Monday, December 7, 2015

fall away

What they don’t tell you about getting older is that your conversations, they turn more to health problems and medications.  Every person you meet has something wrong.  All at once, you know a lot of old people.  The obituaries become very interesting.  For the vast majority of animals, with increased senescence comes increased complications.  Us humans, we’re no different.  Past a certain point, to live is to decay.  Past a certain point, we are all dying.

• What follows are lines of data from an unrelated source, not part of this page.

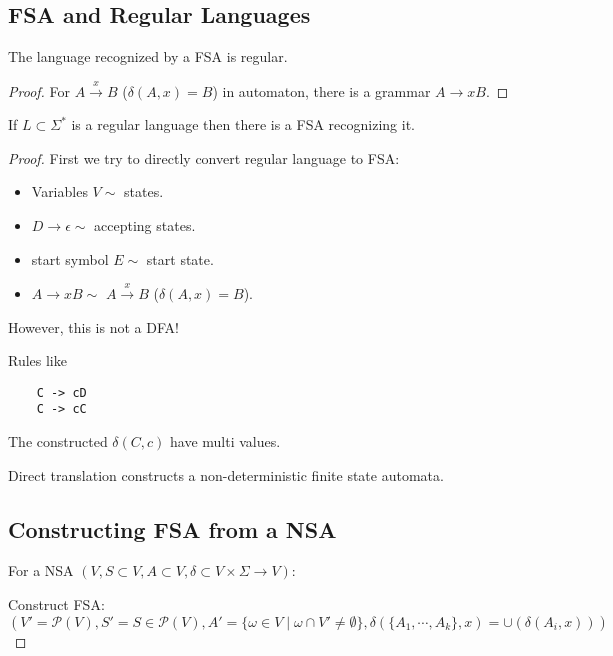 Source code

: \subsection{FSA and Regular Languages}

\begin{theorem}
The language recognized by a FSA is regular.
\end{theorem}

\begin{proof}
For \(A \overset{x}{\rightarrow} B\) (\(\delta(A,x)=B\)) in automaton,
there is a grammar \(A \rightarrow xB\).
\end{proof}

\begin{theorem}
If \(L \subset \Sigma^*\) is a regular language then
there is a FSA recognizing it.
\end{theorem}

\begin{proof}
First we try to directly convert regular language to FSA:
\begin{itemize}
    \item Variables $V \sim$ states.
    \item \(D \rightarrow \epsilon \sim\) accepting states.
    \item start symbol \(E\sim\) start state.
    \item \(A \rightarrow xB \sim\) \(A \overset{x}{\rightarrow} B\)
(\(\delta(A,x)=B\)).
\end{itemize}

However, this is not a DFA!
\begin{observation}
Rules like
\begin{verbatim}
    C -> cD
    C -> cC
\end{verbatim}
The constructed \(\delta(C,c)\) have multi values.
\end{observation}

Direct translation constructs a non-deterministic finite state automata.

\subsection{Constructing FSA from a NSA}

For a NSA
\((V, S \subset V, A \subset V, \delta \subset V \times \Sigma \rightarrow V)\):

Construct FSA:
\((V' = \mathcal{P}(V), S' = {S} \in \mathcal{P}(V), A' = \{\omega \in V \mid \omega \cap V' \ne \emptyset \}, \delta(\{A_1, \cdots, A_k\}, x) = \cup (\delta(A_i,x)))\)
\end{proof}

I’m out for dinner with a childhood friend and his wife.  Jane, she’s telling me about her rash and scratching her arms like mad.  They’re red, raw, inflamed, with pale nail marks zigzagging this way and that.  Flakes of dead skin fall like snow from her arms to the table.  It’s piling up in drifts.  Her fingernails, they’re caked with disease.  Her husband, Mark, doesn’t seem to notice or he’s trying not to, his eyes fixed on a television screen in the corner of the pub.  His wife, she’s falling apart one cell at a time, and Mark can’t take his eyes off the football game.

Antivirals, corticosteroids, analgesics, Jane is telling me about all of her medications when the waitress walks up to ask if we want more drinks.  Hearing the word ‘Tylenol,’ the waitress, she begins talking about how she takes T3s for her migraines.  She’s been eating them for years.  She says it’s the only thing that’ll take the edge off her pain.  “My pain.”  These words, she says them like she means really means them.  Jane scratches away at her arms, listening to the waitress talk about her headaches, her dizziness, her auras, her nausea.  The migraines have been getting worse as she gets older, she says.  As she gets older, she’s experiencing more pain everywhere, really.  This waitress, she can’t be too far past thirty.

Jane tells us Mark gets headaches too; stress related, she says.  All part of his generalized anxiety disorder and probably the root of his depression.  Me, I can think of other things that might make Mark depressed, but I keep my thoughts to myself.  I look over at him, and the television holds his attention.  The pint glass in his hand contains beer gone warm and flat, and Mark’s breathing is shallow, his face is a blank.  The football game is over, and an infomercial selling electric boots has taken its place.  SSRIs, benzodiazepines, opiates, Jane is listing off Mark’s medications while he’s mesmerized by a man demonstrating how to switch on the heaters in these amazing boots.  Mark, he isn’t even here.

What they don’t tell you about getting older is that your conversations, they turn more to health problems and medications.  Jane scratches at her arms, the table becoming a snow globe, while she and the waitress continue to trade symptoms and prescriptions.  Mark, he keeps staring at the television which is now showing a lengthy commercial for a cholesterol drug, a statin of some type.  The commercial shows us how taking the drug will improve our lives  We’ll go to the fair and ride the Ferris wheel.  We’ll snuggle with our partners on the couch.  We’ll go out for dinner with friends.

The commercial, it concludes with thirty seconds of side effects, the narrator rattling them off like an auctioneer.  Mark is more zoned out than watching.  Dizziness, irregular heartbeat, fainting.  Jane asks the waitress if she’s tried triptans.  She has, she says, and asks Jane if she’s tried itraconazole.  She has, she says.  Increased hunger, increased thirst, increased urination.  Jane asks the waitress if she’s tried ergotamine.  She has, she says, and asks if Jane has tried dexamethasone injections.  She has, she says.  Light-coloured stools, unusual bleeding or bruising, loss of consciousness.

Loss of consciousness, I could use a little of that.  I interrupt the waitress while she’s describing her nausea, and I ask for another beer.  Whenever she’s got a free moment, I tell her.  I ask her to bring one for Mark, as well.  Mark acknowledges the gesture with a barely audible grunt, his eyes not leaving the television.  Sweating, irritability, death.

During the break in conversation, Jane, she notices the growing desert of diseased skin spreading before her, and attempts to discreetly get rid of it.  I watch silently as Jane unceremoniously sweeps herself away, the fine powder of her dead skin falling to the floor like confetti on the eve of a new year.